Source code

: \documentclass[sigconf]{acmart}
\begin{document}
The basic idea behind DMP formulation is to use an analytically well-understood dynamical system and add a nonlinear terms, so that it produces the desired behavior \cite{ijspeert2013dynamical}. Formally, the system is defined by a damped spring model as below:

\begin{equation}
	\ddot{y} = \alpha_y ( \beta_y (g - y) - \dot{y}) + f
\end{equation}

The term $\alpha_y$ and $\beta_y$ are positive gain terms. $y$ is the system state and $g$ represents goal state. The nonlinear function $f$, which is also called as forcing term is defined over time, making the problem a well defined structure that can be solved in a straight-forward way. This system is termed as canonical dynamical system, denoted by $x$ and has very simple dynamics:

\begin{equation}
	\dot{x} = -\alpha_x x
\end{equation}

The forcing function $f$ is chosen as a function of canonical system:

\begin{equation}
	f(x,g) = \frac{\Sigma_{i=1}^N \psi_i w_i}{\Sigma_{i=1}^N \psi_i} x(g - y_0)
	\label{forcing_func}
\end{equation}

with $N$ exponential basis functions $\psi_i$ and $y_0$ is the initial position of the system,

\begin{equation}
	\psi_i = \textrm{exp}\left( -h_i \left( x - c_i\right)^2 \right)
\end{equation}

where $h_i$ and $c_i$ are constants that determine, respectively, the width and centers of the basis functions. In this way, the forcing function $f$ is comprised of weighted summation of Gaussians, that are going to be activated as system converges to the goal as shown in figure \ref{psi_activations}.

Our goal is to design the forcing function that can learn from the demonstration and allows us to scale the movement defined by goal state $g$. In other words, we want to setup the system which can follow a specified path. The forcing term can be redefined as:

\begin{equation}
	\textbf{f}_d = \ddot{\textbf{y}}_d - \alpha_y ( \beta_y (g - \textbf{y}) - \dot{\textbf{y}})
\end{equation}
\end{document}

----

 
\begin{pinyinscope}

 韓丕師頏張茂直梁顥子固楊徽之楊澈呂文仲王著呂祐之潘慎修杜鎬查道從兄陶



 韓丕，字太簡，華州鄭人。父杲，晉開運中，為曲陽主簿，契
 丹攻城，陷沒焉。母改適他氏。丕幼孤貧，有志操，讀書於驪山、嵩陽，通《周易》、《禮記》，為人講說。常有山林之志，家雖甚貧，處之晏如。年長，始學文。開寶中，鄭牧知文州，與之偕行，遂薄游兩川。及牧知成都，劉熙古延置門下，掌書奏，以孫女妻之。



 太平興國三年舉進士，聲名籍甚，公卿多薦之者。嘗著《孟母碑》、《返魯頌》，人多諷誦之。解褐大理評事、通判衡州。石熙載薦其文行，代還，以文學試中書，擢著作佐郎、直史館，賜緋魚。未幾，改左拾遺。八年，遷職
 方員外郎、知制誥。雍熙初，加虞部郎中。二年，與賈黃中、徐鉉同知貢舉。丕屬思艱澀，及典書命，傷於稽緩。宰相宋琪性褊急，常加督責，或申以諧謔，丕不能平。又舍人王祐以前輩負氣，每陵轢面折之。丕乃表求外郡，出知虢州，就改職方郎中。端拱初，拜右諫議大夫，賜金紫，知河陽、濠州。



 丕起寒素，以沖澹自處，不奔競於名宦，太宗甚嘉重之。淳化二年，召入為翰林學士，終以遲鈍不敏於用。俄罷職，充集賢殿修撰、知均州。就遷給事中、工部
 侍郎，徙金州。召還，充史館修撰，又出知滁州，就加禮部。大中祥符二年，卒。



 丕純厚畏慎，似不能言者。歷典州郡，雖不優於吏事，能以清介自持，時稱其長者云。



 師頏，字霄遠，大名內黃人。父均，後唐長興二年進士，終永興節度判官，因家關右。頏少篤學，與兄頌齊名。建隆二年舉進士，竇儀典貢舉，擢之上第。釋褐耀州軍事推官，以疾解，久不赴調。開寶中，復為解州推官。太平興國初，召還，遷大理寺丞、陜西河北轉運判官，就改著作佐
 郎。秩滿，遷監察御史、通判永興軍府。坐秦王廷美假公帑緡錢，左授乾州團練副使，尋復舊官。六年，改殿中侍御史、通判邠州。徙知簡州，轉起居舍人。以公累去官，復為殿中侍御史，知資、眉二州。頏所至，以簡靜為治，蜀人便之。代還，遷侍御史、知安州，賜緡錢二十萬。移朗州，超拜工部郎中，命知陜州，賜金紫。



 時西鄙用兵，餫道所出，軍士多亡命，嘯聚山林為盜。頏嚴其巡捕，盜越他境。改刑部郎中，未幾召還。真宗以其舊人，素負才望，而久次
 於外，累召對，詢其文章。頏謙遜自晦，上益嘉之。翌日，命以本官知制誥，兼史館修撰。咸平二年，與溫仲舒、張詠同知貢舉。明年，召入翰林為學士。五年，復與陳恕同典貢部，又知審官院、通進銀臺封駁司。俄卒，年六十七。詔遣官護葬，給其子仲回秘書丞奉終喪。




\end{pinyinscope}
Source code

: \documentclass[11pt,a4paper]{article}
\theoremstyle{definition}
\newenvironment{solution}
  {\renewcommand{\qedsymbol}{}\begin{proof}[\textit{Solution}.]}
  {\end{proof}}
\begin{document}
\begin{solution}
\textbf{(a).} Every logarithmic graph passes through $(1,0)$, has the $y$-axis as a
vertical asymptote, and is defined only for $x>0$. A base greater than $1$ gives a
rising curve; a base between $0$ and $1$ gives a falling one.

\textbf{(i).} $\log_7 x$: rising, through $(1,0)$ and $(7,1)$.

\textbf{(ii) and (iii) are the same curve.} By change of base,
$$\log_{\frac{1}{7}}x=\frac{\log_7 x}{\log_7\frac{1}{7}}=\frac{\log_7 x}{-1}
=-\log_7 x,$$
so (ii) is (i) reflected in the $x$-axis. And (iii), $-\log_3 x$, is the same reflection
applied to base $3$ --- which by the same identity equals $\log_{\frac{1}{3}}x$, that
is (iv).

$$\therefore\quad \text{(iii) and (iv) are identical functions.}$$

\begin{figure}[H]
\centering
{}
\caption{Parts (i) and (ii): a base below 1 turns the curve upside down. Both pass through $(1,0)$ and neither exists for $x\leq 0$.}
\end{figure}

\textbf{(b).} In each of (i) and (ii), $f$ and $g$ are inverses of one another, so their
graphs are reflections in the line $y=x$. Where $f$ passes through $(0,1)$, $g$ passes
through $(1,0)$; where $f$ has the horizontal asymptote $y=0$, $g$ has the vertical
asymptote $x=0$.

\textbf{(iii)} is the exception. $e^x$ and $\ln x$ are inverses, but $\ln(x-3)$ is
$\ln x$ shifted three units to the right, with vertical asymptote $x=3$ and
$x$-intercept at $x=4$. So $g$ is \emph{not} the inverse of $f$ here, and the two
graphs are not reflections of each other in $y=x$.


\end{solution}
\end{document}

----

Copy, exactly and only, the lines above that begin with the one containing "侍郎，徙金州。召還，充史館修撰，又出知滁州，就加禮部。大中祥符二年，卒。" and finish with the one containing "asymptote $x=3$ and".

▸ **EXERCISE RESPONSE**:
 侍郎，徙金州。召還，充史館修撰，又出知滁州，就加禮部。大中祥符二年，卒。



 丕純厚畏慎，似不能言者。歷典州郡，雖不優於吏事，能以清介自持，時稱其長者云。



 師頏，字霄遠，大名內黃人。父均，後唐長興二年進士，終永興節度判官，因家關右。頏少篤學，與兄頌齊名。建隆二年舉進士，竇儀典貢舉，擢之上第。釋褐耀州軍事推官，以疾解，久不赴調。開寶中，復為解州推官。太平興國初，召還，遷大理寺丞、陜西河北轉運判官，就改著作佐
 郎。秩滿，遷監察御史、通判永興軍府。坐秦王廷美假公帑緡錢，左授乾州團練副使，尋復舊官。六年，改殿中侍御史、通判邠州。徙知簡州，轉起居舍人。以公累去官，復為殿中侍御史，知資、眉二州。頏所至，以簡靜為治，蜀人便之。代還，遷侍御史、知安州，賜緡錢二十萬。移朗州，超拜工部郎中，命知陜州，賜金紫。



 時西鄙用兵，餫道所出，軍士多亡命，嘯聚山林為盜。頏嚴其巡捕，盜越他境。改刑部郎中，未幾召還。真宗以其舊人，素負才望，而久次
 於外，累召對，詢其文章。頏謙遜自晦，上益嘉之。翌日，命以本官知制誥，兼史館修撰。咸平二年，與溫仲舒、張詠同知貢舉。明年，召入翰林為學士。五年，復與陳恕同典貢部，又知審官院、通進銀臺封駁司。俄卒，年六十七。詔遣官護葬，給其子仲回秘書丞奉終喪。




\end{pinyinscope}
Source code

: \documentclass[11pt,a4paper]{article}
\theoremstyle{definition}
\newenvironment{solution}
  {\renewcommand{\qedsymbol}{}\begin{proof}[\textit{Solution}.]}
  {\end{proof}}
\begin{document}
\begin{solution}
\textbf{(a).} Every logarithmic graph passes through $(1,0)$, has the $y$-axis as a
vertical asymptote, and is defined only for $x>0$. A base greater than $1$ gives a
rising curve; a base between $0$ and $1$ gives a falling one.

\textbf{(i).} $\log_7 x$: rising, through $(1,0)$ and $(7,1)$.

\textbf{(ii) and (iii) are the same curve.} By change of base,
$$\log_{\frac{1}{7}}x=\frac{\log_7 x}{\log_7\frac{1}{7}}=\frac{\log_7 x}{-1}
=-\log_7 x,$$
so (ii) is (i) reflected in the $x$-axis. And (iii), $-\log_3 x$, is the same reflection
applied to base $3$ --- which by the same identity equals $\log_{\frac{1}{3}}x$, that
is (iv).

$$\therefore\quad \text{(iii) and (iv) are identical functions.}$$

\begin{figure}[H]
\centering
{}
\caption{Parts (i) and (ii): a base below 1 turns the curve upside down. Both pass through $(1,0)$ and neither exists for $x\leq 0$.}
\end{figure}

\textbf{(b).} In each of (i) and (ii), $f$ and $g$ are inverses of one another, so their
graphs are reflections in the line $y=x$. Where $f$ passes through $(0,1)$, $g$ passes
through $(1,0)$; where $f$ has the horizontal asymptote $y=0$, $g$ has the vertical
asymptote $x=0$.

\textbf{(iii)} is the exception. $e^x$ and $\ln x$ are inverses, but $\ln(x-3)$ is
$\ln x$ shifted three units to the right, with vertical asymptote $x=3$ and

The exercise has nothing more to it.